And it surpassed her previous efforts on the Billboard charts: Full Moon debuted at No. 2 on the Billboard 200, compared to Never Say Never’s No. 3 peak, and earned Brandy her first No. 1 album on the Top R&B/Hip-Hop Albums chart on March 23, 2002. Full Moon also became the album that heralded Brandy not only as the voice of a generation, but the “Vocal Bible,” a title that came with the pressure to be perfect. “That means I can never make a mistake,” she reflects to Billboard with a chuckle. “People would say things to me like, ‘That album taught me how to sing.’ Like what? I’m 23 years old, I’m not thinking I’m teaching people how to sing. That’s insane. I’m still learning how to sing!”
As part of our Black Music Month series, Billboard celebrated the 20-year anniversary of Full Moon with Brandy, discussing her favorite memories of making the album, new “Vocal Bible” nickname and the album’s impact on R&B today.
What do you remember most about recording Full Moon?
I just remember feeling so excited because I was so ready to record. I just had all of this emotion pent up inside of me. I was also excited to hear where I knew the sound was going to progress to sonically. And I love recording in Miami. We recorded at the legendary Hit Factory; I’ve done some of my best work there. And, of course, Rodney Jerkins, LaShawn Daniels, Fred Jerkins, that whole Darkchild team were also working with Michael Jackson in that same complex — like, he was in the next room. So it was a very, very magical time.
Full Moon was an album that I knew I needed to step up my game. I knew I needed to come out of my comfort zone and sing completely out of my range. I was squeezing and doing all kind of stuff to hit the notes, and really find the different emotions that made this album so different than my previous albums.
You had just come off a three-year hiatus following the release of Never Say Never, and your TV show Moesha had just wrapped its sixth and final season. Going into the making of Full Moon, what headspace were you in?

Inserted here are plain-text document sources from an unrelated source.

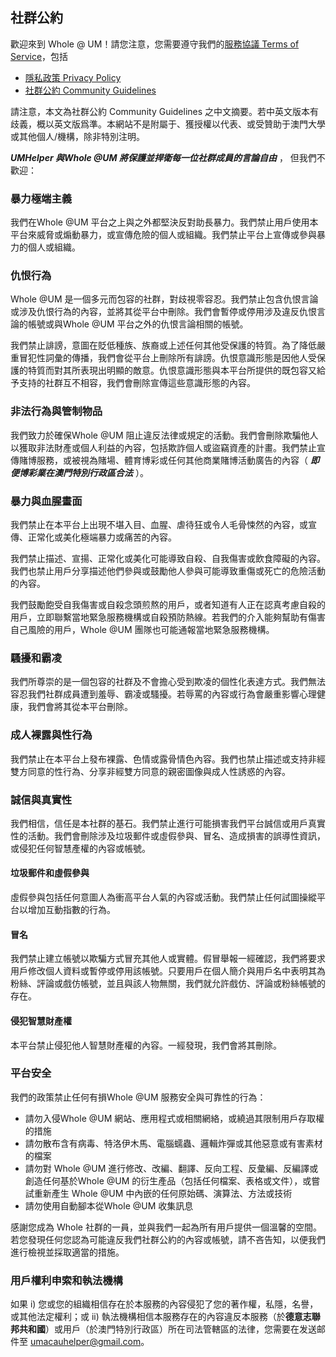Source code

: ## 社群公約

歡迎來到 Whole @ UM！請您注意，您需要遵守我們的[服務協議 Terms of Service](WHOLE-TOS.md)，包括
- [隱私政策 Privacy Policy](WHOLE-Privacy-Policy.md)
- [社群公約 Community Guidelines](WHOLE-Community-Guidelines.md)

請注意，本文為社群公約 Community Guidelines 之中文摘要。若中英文版本有歧義，概以英文版爲準。本網站不是附屬于、獲授權以代表、或受贊助于澳門大學或其他個人/機構，除非特別注明。

**_UMHelper 與Whole @UM 將保護並捍衛每一位社群成員的言論自由_** ， 但我們不歡迎：

### 暴力極端主義

我們在Whole @UM 平台之上與之外都堅決反對助長暴力。我們禁止用戶使用本平台來威脅或煽動暴力，或宣傳危險的個人或組織。我們禁止平台上宣傳或參與暴力的個人或組織。

### 仇恨行為

Whole @UM 是一個多元而包容的社群，對歧視零容忍。我們禁止包含仇恨言論或涉及仇恨行為的內容，並將其從平台中刪除。我們會暫停或停用涉及違反仇恨言論的帳號或與Whole @UM 平台之外的仇恨言論相關的帳號。

我們禁止誹謗，意圖在貶低種族、族裔或上述任何其他受保護的特質。為了降低嚴重冒犯性詞彙的傳播，我們會從平台上刪除所有誹謗。仇恨意識形態是因他人受保護的特質而對其所表現出明顯的敵意。仇恨意識形態與本平台所提供的既包容又給予支持的社群互不相容，我們會刪除宣傳這些意識形態的內容。

### 非法行為與管制物品

我們致力於確保Whole @UM 阻止違反法律或規定的活動。我們會刪除欺騙他人以獲取非法財產或個人利益的內容，包括欺詐個人或盜竊資產的計畫。我們禁止宣傳賭博服務，或被視為賭場、體育博彩或任何其他商業賭博活動廣告的內容（ **_即便博彩業在澳門特別行政區合法_** ）。

### 暴力與血腥畫面

我們禁止在本平台上出現不堪入目、血腥、虐待狂或令人毛骨悚然的內容，或宣傳、正常化或美化極端暴力或痛苦的內容。

我們禁止描述、宣揚、正常化或美化可能導致自殺、自我傷害或飲食障礙的內容。我們也禁止用戶分享描述他們參與或鼓勵他人參與可能導致重傷或死亡的危險活動的內容。

我們鼓勵飽受自我傷害或自殺念頭煎熬的用戶，或者知道有人正在認真考慮自殺的用戶，立即聯繫當地緊急服務機構或自殺預防熱線。若我們的介入能夠幫助有傷害自己風險的用戶，Whole @UM 團隊也可能通報當地緊急服務機構。

### 騷擾和霸凌
我們所尊崇的是一個包容的社群及不會擔心受到欺凌的個性化表達方式。我們無法容忍我們社群成員遭到羞辱、霸凌或騷擾。若辱罵的內容或行為會嚴重影響心理健康，我們會將其從本平台刪除。

### 成人裸露與性行為
我們禁止在本平台上發布裸露、色情或露骨情色內容。我們也禁止描述或支持非經雙方同意的性行為、分享非經雙方同意的親密圖像與成人性誘惑的內容。

### 誠信與真實性
我們相信，信任是本社群的基石。我們禁止進行可能損害我們平台誠信或用戶真實性的活動。我們會刪除涉及垃圾郵件或虛假參與、冒名、造成損害的誤導性資訊，或侵犯任何智慧產權的內容或帳號。

#### 垃圾郵件和虛假參與
虛假參與包括任何意圖人為衝高平台人氣的內容或活動。我們禁止任何試圖操縱平台以增加互動指數的行為。

#### 冒名
我們禁止建立帳號以欺騙方式冒充其他人或實體。假冒舉報一經確認，我們將要求用戶修改個人資料或暫停或停用該帳號。只要用戶在個人簡介與用戶名中表明其為粉絲、評論或戲仿帳號，並且與該人物無關，我們就允許戲仿、評論或粉絲帳號的存在。 

#### 侵犯智慧財產權
本平台禁止侵犯他人智慧財產權的內容。一經發現，我們會將其刪除。

### 平台安全
我們的政策禁止任何有損Whole @UM 服務安全與可靠性的行為：

- 請勿入侵Whole @UM 網站、應用程式或相關網絡，或繞過其限制用戶存取權的措施
- 請勿散布含有病毒、特洛伊木馬、電腦蠕蟲、邏輯炸彈或其他惡意或有害素材的檔案
- 請勿對 Whole @UM  進行修改、改編、翻譯、反向工程、反彙編、反編譯或創造任何基於Whole @UM 的衍生產品（包括任何檔案、表格或文件），或嘗試重新產生 Whole @UM 中內嵌的任何原始碼、演算法、方法或技術
- 請勿使用自動腳本從Whole @UM 收集訊息

感謝您成為 Whole 社群的一員，並與我們一起為所有用戶提供一個溫馨的空間。若您發現任何您認為可能違反我們社群公約的內容或帳號，請不吝告知，以便我們進行檢視並採取適當的措施。

### 用戶權利申索和執法機構
如果 i) 您或您的組織相信存在於本服務的內容侵犯了您的著作權，私隱，名譽，或其他法定權利；或 ii) 執法機構相信本服務存在的內容違反本服務（於**德意志聯邦共和國**）或用戶（於澳門特別行政區）所在司法管轄區的法律，您需要在发送邮件至 [umacauhelper@gmail.com](mailto:umacauhelper@gmail.com)。



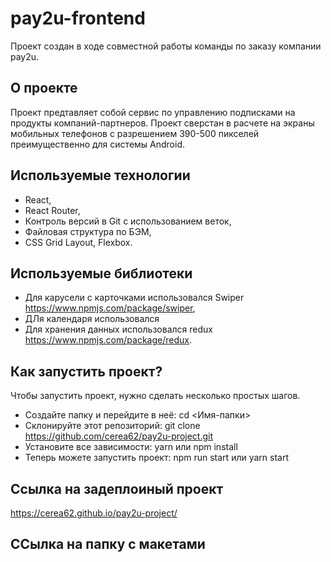 # pay2u-frontend

Проект создан в ходе совместной работы команды по заказу компании pay2u.

## О проекте
Проект предтавляет собой сервис по управлению подписками на продукты компаний-партнеров. Проект сверстан в расчете на экраны мобильных телефонов с разрешением 390-500 пикселей преимущественно для системы Android.

## Используемые технологии
* React,
* React Router,
* Контроль версий в Git с использованием веток,
* Файловая структура по БЭМ,
* CSS Grid Layout, Flexbox.

## Используемые библиотеки

* Для карусели с карточками использовался Swiper https://www.npmjs.com/package/swiper,
* ДЛя календаря использовался 
* Для хранения данных использовался redux https://www.npmjs.com/package/redux.

## Как запустить проект?
Чтобы запустить проект, нужно сделать несколько простых шагов.

* Создайте папку и перейдите в неё:
cd <Имя-папки>
* Склонируйте этот репозиторий:
git clone https://github.com/cerea62/pay2u-project.git
* Установите все зависимости:
yarn или npm install
* Теперь можете запустить проект:
npm run start или yarn start

## Ссылка на задеплоиный проект
https://cerea62.github.io/pay2u-project/

## ССылка на папку с макетами
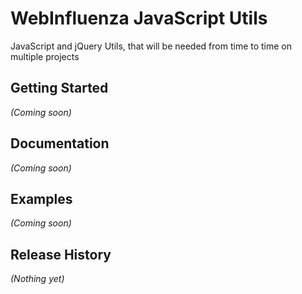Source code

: # WebInfluenza JavaScript Utils

JavaScript and jQuery Utils, that will be needed from time to time on multiple projects

## Getting Started
_(Coming soon)_

## Documentation
_(Coming soon)_

## Examples
_(Coming soon)_

## Release History
_(Nothing yet)_
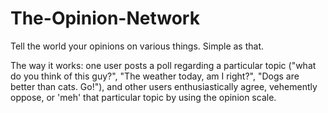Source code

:# The-Opinion-Network
Tell the world your opinions on various things. Simple as that.

The way it works: one user posts a poll regarding a particular topic ("what do you think of this guy?", "The weather today, am I right?", "Dogs are better than cats. Go!"), and other users enthusiastically agree, vehemently oppose, or 'meh' that particular topic by using the opinion scale.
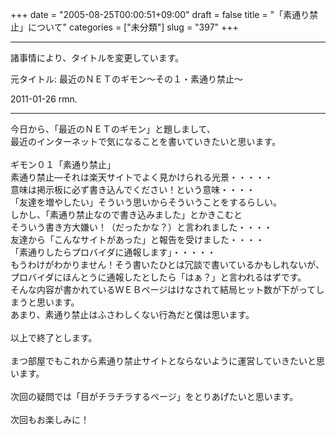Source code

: +++
date = "2005-08-25T00:00:51+09:00"
draft = false
title = "「素通り禁止」について"
categories = ["未分類"]
slug = "397"
+++

----

諸事情により、タイトルを変更しています。

元タイトル: 最近のＮＥＴのギモン～その１・素通り禁止～

2011-01-26 rmn.

----
<div>今日から、「最近のＮＥＴのギモン」と題しまして、</div>
<div>最近のインターネットで気になることを書いていきたいと思います。</div>
&nbsp;
<div>ギモン０１「素通り禁止」</div>
<div>素通り禁止―それは楽天サイトでよく見かけられる光景・・・・・</div>
<div>意味は掲示板に必ず書き込んでください！という意味・・・・</div>
<div>「友達を増やしたい」そういう思いからそういうことをするらしい。</div>
<div>しかし、「素通り禁止なので書き込みました」とかきこむと</div>
<div>そういう書き方大嫌い！（だったかな？）と言われました・・・・</div>
<div>友達から「こんなサイトがあった」と報告を受けました・・・・</div>
<div>「素通りしたらプロバイダに通報します」・・・・・</div>
<div>もうわけがわかりません！そう書いたひとは冗談で書いているかもしれないが、</div>
<div>プロバイダにほんとうに通報したとしたら「はぁ？」と言われるはずです。</div>
<div>そんな内容が書かれているＷＥＢページはけなされて結局ヒット数が下がってしまうと思います。</div>
<div>あまり、素通り禁止はふさわしくない行為だと僕は思います。</div>
&nbsp;
<div>以上で終了とします。</div>
&nbsp;
<div>まつ部屋でもこれから素通り禁止サイトとならないように運営していきたいと思います。</div>
&nbsp;
<div>次回の疑問では「目がチラチラするページ」をとりあげたいと思います。</div>
&nbsp;
<div>次回もお楽しみに！</div>
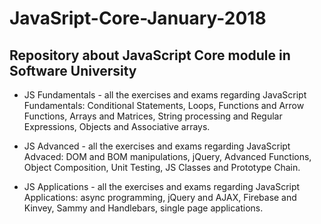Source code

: # JavaSript-Core-January-2018

## Repository about JavaScript Core module in Software University

- JS Fundamentals - all the exercises and exams regarding JavaScript Fundamentals: Conditional Statements, Loops, Functions and Arrow Functions, Arrays and Matrices, String processing and Regular Expressions, Objects and Associative arrays.

- JS Advanced - all the exercises and exams regarding JavaScript Advaced: DOM and BOM manipulations, jQuery, Advanced Functions, Object Composition, Unit Testing, JS Classes and Prototype Chain.

- JS Applications - all the exercises and exams regarding JavaScript Applications: async programming, jQuery and AJAX, Firebase and Kinvey, Sammy and Handlebars, single page applications.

I was excited to get back to the music because music is my first love. Of course, I love acting, and I was really sad when Moesha ended — and how it ended, because I know a lot of the fans were left basically with a cliffhanger. But I was really ready to get back to my music. I had been having conversations with the team, and I was working with Mike City, who did the title track for Full Moon. It was calling me – that’s what normally happens when I’m ready to do music. It kind of tugs at me, it haunts me. So I was happy. It was sort of like an escape because of everything else that happened before. I wanted to go in with a clear mind and be ready to follow that creative spark that we all felt.
You started becoming known as the “Vocal Bible” because of this album, and how you pushed the boundaries of your voice on it. A lot of your collaborators, from Darkchild to Mike City, previously told Billboard about how incredible it was to witness you using your voice as an instrument by stacking harmonies. What brought that out of you?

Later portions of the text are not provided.